A mushroom cloud rises over Hiroshima after the atomic bomb exploded at 9:15 AM on August 6, 1945. Photo by the Library of Congress.Reverend Tanimoto saw “a tremendous flash of light cut across the sky… from east to west, from the city toward the hills. It seemed a sheet of sun.” Because Tanimoto was two miles from the epicenter of the explosion, he had a few seconds to throw himself between two large rocks in the garden of his friend’s house. “He felt a sudden pressure, and then splinters and pieces of board and fragments of tile fell on him.” The house had collapsed, along with the concrete wall surrounding the garden.

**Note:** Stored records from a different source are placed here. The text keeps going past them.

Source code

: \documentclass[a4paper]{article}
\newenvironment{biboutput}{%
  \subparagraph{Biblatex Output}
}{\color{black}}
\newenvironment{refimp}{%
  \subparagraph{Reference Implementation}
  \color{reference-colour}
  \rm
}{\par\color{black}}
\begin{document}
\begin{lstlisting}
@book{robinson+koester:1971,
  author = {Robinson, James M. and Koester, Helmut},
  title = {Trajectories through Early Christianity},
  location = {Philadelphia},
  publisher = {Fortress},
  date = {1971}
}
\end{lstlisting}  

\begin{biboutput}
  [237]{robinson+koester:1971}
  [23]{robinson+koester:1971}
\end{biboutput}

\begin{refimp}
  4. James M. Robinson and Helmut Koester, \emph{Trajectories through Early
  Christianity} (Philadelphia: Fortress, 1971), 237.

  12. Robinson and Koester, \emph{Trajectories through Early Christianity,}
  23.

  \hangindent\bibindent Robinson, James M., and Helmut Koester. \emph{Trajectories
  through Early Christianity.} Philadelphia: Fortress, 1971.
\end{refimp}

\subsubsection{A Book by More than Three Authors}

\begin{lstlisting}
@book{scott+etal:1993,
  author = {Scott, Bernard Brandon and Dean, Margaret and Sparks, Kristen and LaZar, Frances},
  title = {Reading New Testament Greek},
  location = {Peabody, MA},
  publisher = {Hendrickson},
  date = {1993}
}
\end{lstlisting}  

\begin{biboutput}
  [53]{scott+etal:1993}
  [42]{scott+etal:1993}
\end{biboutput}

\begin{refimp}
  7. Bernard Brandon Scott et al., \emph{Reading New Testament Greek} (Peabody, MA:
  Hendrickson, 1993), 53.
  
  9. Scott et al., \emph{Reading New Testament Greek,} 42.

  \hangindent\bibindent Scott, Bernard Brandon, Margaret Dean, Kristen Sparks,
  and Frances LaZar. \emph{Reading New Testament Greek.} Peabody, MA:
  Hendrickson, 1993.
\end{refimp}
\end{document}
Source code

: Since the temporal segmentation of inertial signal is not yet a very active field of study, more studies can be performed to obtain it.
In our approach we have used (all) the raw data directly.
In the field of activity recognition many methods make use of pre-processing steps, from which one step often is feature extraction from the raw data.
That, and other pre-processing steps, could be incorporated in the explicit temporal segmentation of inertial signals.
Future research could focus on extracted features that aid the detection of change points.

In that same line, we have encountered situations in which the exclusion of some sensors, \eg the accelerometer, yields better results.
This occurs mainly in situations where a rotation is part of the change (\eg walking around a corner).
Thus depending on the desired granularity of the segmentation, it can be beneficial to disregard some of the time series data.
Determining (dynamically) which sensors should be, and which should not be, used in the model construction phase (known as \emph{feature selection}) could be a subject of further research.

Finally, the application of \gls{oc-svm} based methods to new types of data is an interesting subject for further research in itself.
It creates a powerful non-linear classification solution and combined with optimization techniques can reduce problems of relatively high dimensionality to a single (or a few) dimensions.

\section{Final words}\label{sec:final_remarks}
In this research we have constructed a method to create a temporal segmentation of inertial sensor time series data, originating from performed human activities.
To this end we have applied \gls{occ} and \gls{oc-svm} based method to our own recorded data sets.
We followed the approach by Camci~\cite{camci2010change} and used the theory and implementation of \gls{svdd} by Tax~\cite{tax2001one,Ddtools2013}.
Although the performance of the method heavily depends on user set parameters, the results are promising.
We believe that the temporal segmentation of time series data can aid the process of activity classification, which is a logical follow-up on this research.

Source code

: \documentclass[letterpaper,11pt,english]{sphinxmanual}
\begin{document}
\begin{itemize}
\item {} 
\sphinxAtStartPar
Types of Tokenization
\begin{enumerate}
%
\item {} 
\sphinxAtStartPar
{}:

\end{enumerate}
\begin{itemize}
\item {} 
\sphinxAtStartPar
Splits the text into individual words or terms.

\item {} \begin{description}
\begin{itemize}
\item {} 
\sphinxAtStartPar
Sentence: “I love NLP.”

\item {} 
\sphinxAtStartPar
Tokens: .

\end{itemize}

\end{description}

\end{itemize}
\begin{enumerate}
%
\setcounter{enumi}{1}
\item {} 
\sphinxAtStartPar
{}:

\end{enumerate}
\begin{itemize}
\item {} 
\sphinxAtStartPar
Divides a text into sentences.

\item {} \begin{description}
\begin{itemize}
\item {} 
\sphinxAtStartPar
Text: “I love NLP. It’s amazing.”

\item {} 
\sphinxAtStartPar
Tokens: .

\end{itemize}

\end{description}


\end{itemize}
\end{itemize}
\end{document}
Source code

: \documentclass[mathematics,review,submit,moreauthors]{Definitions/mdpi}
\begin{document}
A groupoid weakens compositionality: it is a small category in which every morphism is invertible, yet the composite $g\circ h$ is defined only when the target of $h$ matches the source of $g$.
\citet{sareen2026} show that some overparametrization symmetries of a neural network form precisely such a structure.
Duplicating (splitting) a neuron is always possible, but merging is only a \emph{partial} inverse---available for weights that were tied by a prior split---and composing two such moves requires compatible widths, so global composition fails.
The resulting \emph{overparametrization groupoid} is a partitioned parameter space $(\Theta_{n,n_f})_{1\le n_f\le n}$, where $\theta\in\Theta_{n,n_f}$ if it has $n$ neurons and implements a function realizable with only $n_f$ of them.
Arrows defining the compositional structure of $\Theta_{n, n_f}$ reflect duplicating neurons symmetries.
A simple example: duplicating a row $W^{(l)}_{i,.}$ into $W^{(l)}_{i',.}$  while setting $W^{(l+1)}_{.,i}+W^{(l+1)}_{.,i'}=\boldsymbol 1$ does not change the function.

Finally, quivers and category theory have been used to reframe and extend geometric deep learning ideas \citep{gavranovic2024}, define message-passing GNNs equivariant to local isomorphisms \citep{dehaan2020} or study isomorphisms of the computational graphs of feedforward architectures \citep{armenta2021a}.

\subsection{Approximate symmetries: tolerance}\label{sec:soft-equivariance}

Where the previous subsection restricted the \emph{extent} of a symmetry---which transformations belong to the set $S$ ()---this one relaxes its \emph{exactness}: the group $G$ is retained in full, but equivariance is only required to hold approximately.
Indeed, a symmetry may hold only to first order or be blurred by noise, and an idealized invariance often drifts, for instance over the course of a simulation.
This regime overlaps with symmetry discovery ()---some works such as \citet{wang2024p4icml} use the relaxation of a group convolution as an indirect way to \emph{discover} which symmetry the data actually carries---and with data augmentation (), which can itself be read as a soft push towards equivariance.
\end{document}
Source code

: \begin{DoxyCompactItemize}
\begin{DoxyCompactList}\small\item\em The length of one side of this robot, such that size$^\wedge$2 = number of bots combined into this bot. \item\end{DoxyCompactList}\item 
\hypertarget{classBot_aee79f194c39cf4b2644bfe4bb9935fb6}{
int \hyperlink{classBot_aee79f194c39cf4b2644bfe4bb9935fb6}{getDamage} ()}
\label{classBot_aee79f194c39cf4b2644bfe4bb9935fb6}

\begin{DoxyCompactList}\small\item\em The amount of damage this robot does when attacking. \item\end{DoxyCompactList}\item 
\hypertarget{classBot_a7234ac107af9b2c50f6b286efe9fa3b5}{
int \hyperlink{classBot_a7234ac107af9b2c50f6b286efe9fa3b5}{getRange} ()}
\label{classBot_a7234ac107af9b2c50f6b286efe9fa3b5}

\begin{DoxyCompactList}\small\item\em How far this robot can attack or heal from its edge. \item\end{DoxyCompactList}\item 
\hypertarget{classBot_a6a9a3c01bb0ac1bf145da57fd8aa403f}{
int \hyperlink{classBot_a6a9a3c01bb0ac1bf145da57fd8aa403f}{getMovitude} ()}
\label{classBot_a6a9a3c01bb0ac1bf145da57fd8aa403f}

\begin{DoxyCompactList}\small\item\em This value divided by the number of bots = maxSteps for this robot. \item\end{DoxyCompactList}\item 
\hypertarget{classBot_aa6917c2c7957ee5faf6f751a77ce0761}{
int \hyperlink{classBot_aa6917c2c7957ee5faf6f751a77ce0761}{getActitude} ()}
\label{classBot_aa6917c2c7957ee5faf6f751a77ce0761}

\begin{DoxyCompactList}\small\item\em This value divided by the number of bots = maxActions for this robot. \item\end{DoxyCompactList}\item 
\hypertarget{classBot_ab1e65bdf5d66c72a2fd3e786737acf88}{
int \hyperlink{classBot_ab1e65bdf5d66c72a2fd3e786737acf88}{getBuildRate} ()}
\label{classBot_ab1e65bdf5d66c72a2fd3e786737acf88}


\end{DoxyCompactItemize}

The day grew darker and darker under a massive dust cloud.
A view of Hiroshima after the bombing. National Archives photo.From the Enola Gay, Tibbets and his crew saw “a giant purple mushroom” that “had already risen to a height of 45,000 feet, three miles above our altitude, and was still boiling upward like something terribly alive.” Though the plane was already miles away, the cloud looked like it would engulf the bomber that had spawned it. “Even more fearsome,” to Tibbets, “was the sight on the ground below. At the base of the cloud, fires were springing up everywhere amid a turbulent mass of smoke that had the appearance of bubbling hot tar… The city we had seen so clearly in the sunlight a few minutes before was now an ugly smudge. It had completely disappeared under this awful blanket of smoke and fire.”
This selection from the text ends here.